Beware of Australians bearing gifts

The PLAID (Protocol for Lightweight Authentication of Identity) cryptography kit appears to be insecure.

PLAID is a homebrew cryptography system designed by Centrelink - the Australian government agency that shovels out tens of billions a year in welfare payments. The system has been considered for use by US government agencies.

The software offers a means of contactless authentication using smart cards and is designed not to leak identities to scammers with dodgy card readers.

The newly-disclosed flaws from researchers at the University of Royal Holloway and TU Darmstadt (PDF) allow an attacker to fuzz cards in order to generate error messages. Attackers armed with a bushel of error messages could identify individual identity numbers.

Further problems identified included a lack of RSA padding leaving certain implementations of PLAID open RSA signature cloning in a mode similar to Bleichenbacher's attack, the team of eight cryptographers from the universities found.

"I figure if someone has to use 'free' to lure you in the door, there's a good chance they're waiting on the other side with a hammer and a bottle of chloroform, or whatever the cryptographic equivalent might be," Matthew Green said of a PLAID story broken by this correspondent in a previous life.

"A quick look at PLAID didn't disappoint.
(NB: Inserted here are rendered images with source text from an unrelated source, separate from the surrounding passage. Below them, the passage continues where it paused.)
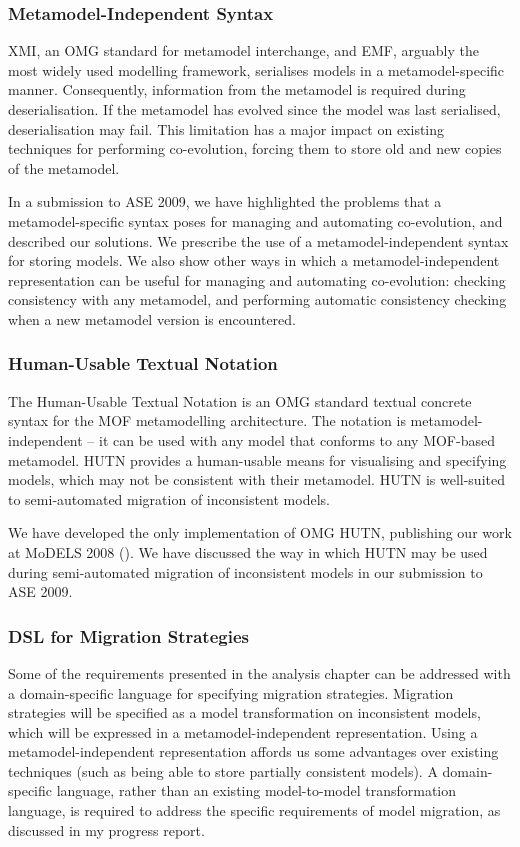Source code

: \subsubsection{Metamodel-Independent Syntax}
XMI, an OMG standard for metamodel interchange, and EMF, arguably the most widely used modelling framework, serialises models in a metamodel-specific manner. Consequently, information from the metamodel is required during deserialisation. If the metamodel has evolved since the model was last serialised, deserialisation may fail. This limitation has a major impact on existing techniques for performing co-evolution, forcing them to store old and new copies of the metamodel. 

In a submission to ASE 2009, we have highlighted the problems that a metamodel-specific syntax poses for managing and automating co-evolution, and described our solutions. We prescribe the use of a metamodel-independent syntax for storing models. We also show other ways in which a metamodel-independent representation can be useful for managing and automating co-evolution: checking consistency with any metamodel, and performing automatic consistency checking when a new metamodel version is encountered.

\subsubsection{Human-Usable Textual Notation}
The Human-Usable Textual Notation is an OMG standard textual concrete syntax for the MOF metamodelling architecture. The notation is metamodel-independent -- it can be used with any model that conforms to any MOF-based metamodel. HUTN provides a human-usable means for visualising and specifying models, which may not be consistent with their metamodel. HUTN is well-suited to semi-automated migration of inconsistent models.

We have developed the only implementation of OMG HUTN, publishing our work at MoDELS 2008 (\cite{rose08hutn}). We have discussed the way in which HUTN may be used during semi-automated migration of inconsistent models in our submission to ASE 2009.

\subsubsection{DSL for Migration Strategies}
Some of the requirements presented in the analysis chapter can be addressed with a domain-specific language for specifying migration strategies. Migration strategies will be specified as a model transformation on inconsistent models, which will be expressed in a metamodel-independent representation. Using a metamodel-independent representation affords us some advantages over existing techniques (such as being able to store partially consistent models). A domain-specific language, rather than an existing model-to-model transformation language, is required to address the specific requirements of model migration, as discussed in my progress report.


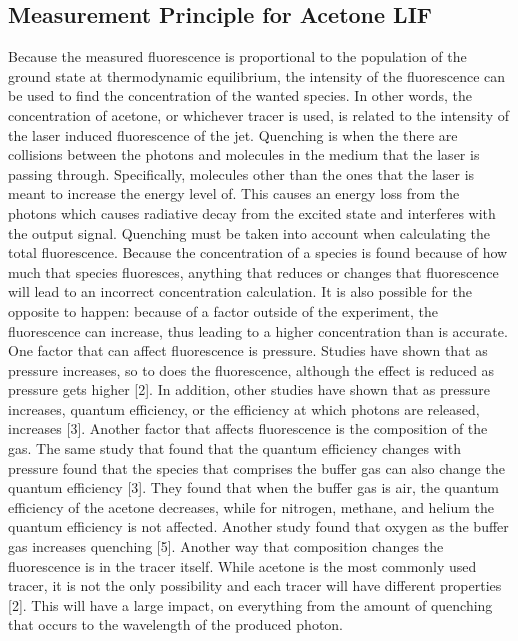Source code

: \documentclass[preview,12pt]{article}
\begin{document}
\subsection*{Measurement Principle for Acetone LIF}
Because the measured fluorescence is proportional to the population of the ground state at thermodynamic equilibrium, the intensity of the fluorescence can be used to find the concentration of the wanted species.  In other words, the concentration of acetone, or whichever tracer is used, is related to the intensity of the laser induced fluorescence of the jet. 
\newline
\indent Quenching is when the there are collisions between the photons and molecules in the medium that the laser is passing through.  Specifically, molecules other than the ones that the laser is meant to increase the energy level of.  This causes an energy loss from the photons which causes radiative decay from the excited state and interferes with the output signal.  Quenching must be taken into account when calculating the total fluorescence.  Because the concentration of a species is found because of how much that species fluoresces, anything that reduces  or changes that fluorescence will lead to an incorrect concentration calculation.  It is also possible for the opposite to happen: because of a factor outside of the experiment, the fluorescence can increase, thus leading to a higher concentration than is accurate.  \newline
\indent One factor that can affect fluorescence is pressure.  Studies have shown that as pressure increases, so to does the fluorescence, although the effect is reduced as pressure gets higher [2].  In addition, other studies have shown that as pressure increases, quantum efficiency, or the efficiency at which photons are released, increases [3].\newline
\indent Another factor that affects fluorescence is the composition of the gas. The same study that found that the quantum efficiency changes with pressure found that the species that comprises the buffer gas can also change the quantum efficiency [3].  They found that when the buffer gas is air, the quantum efficiency of the acetone decreases, while for nitrogen, methane, and helium the quantum efficiency is not affected.  Another study found that oxygen as the buffer gas increases quenching [5].  Another way that composition changes the fluorescence is in the tracer itself.  While acetone is the most commonly used tracer, it is not the only possibility and each tracer will have different properties [2].  This will have a large impact, on everything from the amount of quenching that occurs to the wavelength of the produced photon. \newline
\end{document}
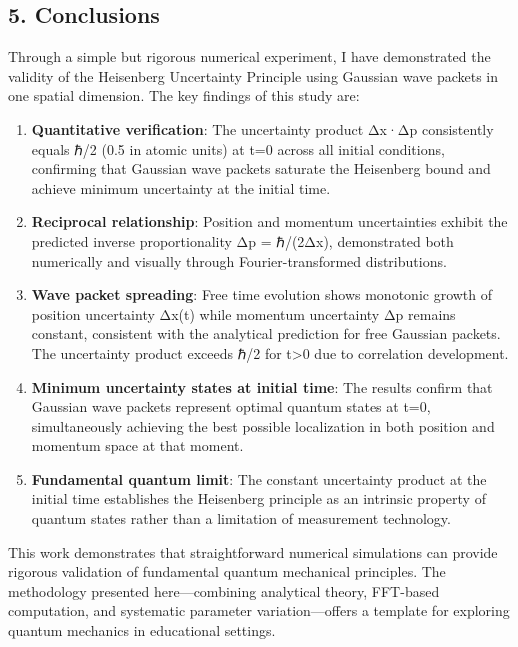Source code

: \documentclass[
]{article}
\begin{document}
\subsection{5. Conclusions}\label{conclusions}

Through a simple but rigorous numerical experiment, I have demonstrated
the validity of the Heisenberg Uncertainty Principle using Gaussian wave
packets in one spatial dimension. The key findings of this study are:

\begin{enumerate}
\def\labelenumi{\arabic{enumi}.}
\item
  \textbf{Quantitative verification}: The uncertainty product Δx·Δp
  consistently equals ℏ/2 (0.5 in atomic units) at t=0 across all
  initial conditions, confirming that Gaussian wave packets saturate the
  Heisenberg bound and achieve minimum uncertainty at the initial time.
\item
  \textbf{Reciprocal relationship}: Position and momentum uncertainties
  exhibit the predicted inverse proportionality Δp = ℏ/(2Δx),
  demonstrated both numerically and visually through Fourier-transformed
  distributions.
\item
  \textbf{Wave packet spreading}: Free time evolution shows monotonic
  growth of position uncertainty Δx(t) while momentum uncertainty Δp
  remains constant, consistent with the analytical prediction for free
  Gaussian packets. The uncertainty product exceeds ℏ/2 for
  t\textgreater0 due to correlation development.
\item
  \textbf{Minimum uncertainty states at initial time}: The results
  confirm that Gaussian wave packets represent optimal quantum states at
  t=0, simultaneously achieving the best possible localization in both
  position and momentum space at that moment.
\item
  \textbf{Fundamental quantum limit}: The constant uncertainty product
  at the initial time establishes the Heisenberg principle as an
  intrinsic property of quantum states rather than a limitation of
  measurement technology.
\end{enumerate}

This work demonstrates that straightforward numerical simulations can
provide rigorous validation of fundamental quantum mechanical
principles. The methodology presented here---combining analytical
theory, FFT-based computation, and systematic parameter
variation---offers a template for exploring quantum mechanics in
educational settings.
\end{document}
The designers used ECB like it was going out of style; did unadvisable things with RSA encryption, and that was only the beginning."

Green offered a concise analysis of the recent university paper A Cryptographic Analysis of an ISO-standards-track Authentication Protocol.

"As well as reporting a number of undesirable cryptographic features of the protocol, we show that the privacy properties of PLAID are significantly weaker than claimed: using a variety of techniques we can fingerprint and then later identify cards," the researchers wrote. "These techniques involve a novel application of standard statistical and data analysis techniques in cryptography."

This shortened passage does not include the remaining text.